Human services request help weathering Pa. budget impasse

     Earlier this year, Gov. Tom Wolf announced budget initiatives and actions to allow more seniors to continue living in their homes as they age. The plan includes boosting the state's home care workforce. (AP Photo/Matt Rourke)

    Earlier this year, Gov. Tom Wolf announced budget initiatives and actions to allow more seniors to continue living in their homes as they age. The plan includes boosting the state's home care workforce. (AP Photo/Matt Rourke)

    The agencies and nonprofits that care for Pennsylvania’s most vulnerable citizens are starting to feel pretty vulnerable themselves.

     

    In a bid to establish a safety net for part of the state’s social safety net, the Rehabilitation and Community Providers Association is urging state lawmakers to offer some help as the budget impasse hits the one-month mark.

    The trade group sent letters to lawmakers in mid-July asking them to consider a short-term funding measure, and they held a press conference in Pittsburgh last week to drum up support. The group has also suggested that the state provide interest-free loans to social service agencies and nonprofits, “similar to what was done for state employees the last time the budget was not passed on time.”

    RCPA President Richard Edley said human service providers are in a tough spot when they can’t receive state and county funding during an impasse.

    “A lot of people immediately go to, ‘Wow, so the programs will shut down,'” said Edley. “No, they don’t shut down, but they have to come up with the money. So they go to banks again — many are already tapped out on lines of credit — and try to get another line of credit.
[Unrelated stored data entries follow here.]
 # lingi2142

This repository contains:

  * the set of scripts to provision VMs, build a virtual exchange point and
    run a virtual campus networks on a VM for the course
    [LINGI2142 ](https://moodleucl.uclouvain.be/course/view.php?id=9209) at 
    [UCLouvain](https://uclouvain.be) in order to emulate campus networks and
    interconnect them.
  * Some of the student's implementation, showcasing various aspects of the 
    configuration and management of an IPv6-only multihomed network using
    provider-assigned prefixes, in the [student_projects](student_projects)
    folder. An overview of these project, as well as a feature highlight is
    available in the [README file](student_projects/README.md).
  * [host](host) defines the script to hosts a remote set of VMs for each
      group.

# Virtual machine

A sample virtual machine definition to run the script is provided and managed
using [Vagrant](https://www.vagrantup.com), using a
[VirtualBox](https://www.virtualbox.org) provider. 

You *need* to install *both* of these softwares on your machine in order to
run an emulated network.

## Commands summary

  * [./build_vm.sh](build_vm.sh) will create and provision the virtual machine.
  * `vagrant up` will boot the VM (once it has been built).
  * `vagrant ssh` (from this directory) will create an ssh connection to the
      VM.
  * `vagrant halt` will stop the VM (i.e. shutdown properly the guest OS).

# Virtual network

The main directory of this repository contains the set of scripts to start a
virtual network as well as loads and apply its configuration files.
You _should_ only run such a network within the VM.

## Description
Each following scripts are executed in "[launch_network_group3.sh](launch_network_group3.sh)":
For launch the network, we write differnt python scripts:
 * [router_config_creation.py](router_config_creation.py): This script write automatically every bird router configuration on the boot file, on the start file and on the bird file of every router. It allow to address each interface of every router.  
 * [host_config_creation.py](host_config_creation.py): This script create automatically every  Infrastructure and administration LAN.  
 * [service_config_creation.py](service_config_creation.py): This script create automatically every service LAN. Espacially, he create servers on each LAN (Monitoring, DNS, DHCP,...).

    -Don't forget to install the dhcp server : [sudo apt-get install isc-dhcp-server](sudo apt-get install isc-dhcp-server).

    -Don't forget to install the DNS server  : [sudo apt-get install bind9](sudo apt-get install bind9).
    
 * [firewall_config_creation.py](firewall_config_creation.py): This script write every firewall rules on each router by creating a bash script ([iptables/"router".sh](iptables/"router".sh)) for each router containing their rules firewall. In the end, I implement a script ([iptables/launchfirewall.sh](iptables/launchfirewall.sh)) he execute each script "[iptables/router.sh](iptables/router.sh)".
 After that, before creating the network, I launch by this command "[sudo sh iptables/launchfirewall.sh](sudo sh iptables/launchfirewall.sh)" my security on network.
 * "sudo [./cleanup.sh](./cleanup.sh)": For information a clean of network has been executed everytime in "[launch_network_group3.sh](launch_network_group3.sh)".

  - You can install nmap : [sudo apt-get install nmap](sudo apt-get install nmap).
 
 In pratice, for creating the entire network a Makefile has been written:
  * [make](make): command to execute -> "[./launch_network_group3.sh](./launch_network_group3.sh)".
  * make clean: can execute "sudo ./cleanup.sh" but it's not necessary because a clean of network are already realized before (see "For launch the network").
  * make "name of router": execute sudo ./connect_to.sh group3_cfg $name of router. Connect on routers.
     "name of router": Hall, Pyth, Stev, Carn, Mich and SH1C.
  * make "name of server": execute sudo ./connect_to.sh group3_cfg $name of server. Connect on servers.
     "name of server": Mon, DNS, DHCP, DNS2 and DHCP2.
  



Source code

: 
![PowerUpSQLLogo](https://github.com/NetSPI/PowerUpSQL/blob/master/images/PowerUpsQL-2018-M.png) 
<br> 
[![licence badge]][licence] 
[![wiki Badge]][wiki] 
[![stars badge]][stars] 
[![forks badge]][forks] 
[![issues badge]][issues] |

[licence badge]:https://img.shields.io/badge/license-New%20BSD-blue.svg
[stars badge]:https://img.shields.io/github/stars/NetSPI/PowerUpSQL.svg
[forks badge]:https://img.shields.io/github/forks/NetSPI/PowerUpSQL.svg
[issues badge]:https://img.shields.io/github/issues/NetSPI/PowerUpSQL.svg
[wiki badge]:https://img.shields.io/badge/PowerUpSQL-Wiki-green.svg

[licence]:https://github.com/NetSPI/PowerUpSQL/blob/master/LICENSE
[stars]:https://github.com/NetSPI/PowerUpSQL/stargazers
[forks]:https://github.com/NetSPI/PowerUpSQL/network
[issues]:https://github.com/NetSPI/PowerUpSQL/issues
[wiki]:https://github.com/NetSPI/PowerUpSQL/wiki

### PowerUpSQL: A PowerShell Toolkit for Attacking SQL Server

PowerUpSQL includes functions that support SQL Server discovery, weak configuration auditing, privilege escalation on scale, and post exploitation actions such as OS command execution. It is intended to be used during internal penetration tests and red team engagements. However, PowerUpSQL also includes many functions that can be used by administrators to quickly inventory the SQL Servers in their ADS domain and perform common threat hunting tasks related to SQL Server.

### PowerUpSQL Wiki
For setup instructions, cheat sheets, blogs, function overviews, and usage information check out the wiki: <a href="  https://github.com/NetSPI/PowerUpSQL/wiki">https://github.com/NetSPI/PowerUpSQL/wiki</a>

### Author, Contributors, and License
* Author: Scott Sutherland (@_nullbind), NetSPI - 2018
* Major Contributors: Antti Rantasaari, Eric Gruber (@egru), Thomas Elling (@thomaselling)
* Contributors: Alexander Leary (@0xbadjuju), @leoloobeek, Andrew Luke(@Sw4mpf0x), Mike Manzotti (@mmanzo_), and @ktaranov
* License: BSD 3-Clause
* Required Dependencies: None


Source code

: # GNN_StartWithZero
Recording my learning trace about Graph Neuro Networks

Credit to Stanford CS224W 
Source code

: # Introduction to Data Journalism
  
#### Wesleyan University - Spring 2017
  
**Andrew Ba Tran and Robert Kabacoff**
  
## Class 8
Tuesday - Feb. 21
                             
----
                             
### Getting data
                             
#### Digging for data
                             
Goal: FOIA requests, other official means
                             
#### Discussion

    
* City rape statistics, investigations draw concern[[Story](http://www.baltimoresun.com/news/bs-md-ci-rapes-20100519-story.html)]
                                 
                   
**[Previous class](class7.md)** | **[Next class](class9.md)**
They try to get loans. They try to piece it together to continue the services.”

    Many providers say they’ll have to borrow to cover operations starting next month or in September. Some say they are still paying interest on the loans they took out during the budget impasse of 2009, when a spending plan wasn’t finalized until October.

    A spokesman for Gov. Tom Wolf said the administration wants to minimize the impact of the budget stalemate on human services.

    “The governor’s strong preference is a balanced budget with a severance tax to fund our schools and adequate funding for social services – for the first time in many years,” said Mark Nicastre, the governor’s director of communications. He said the commonwealth cannot issue interest-free loans.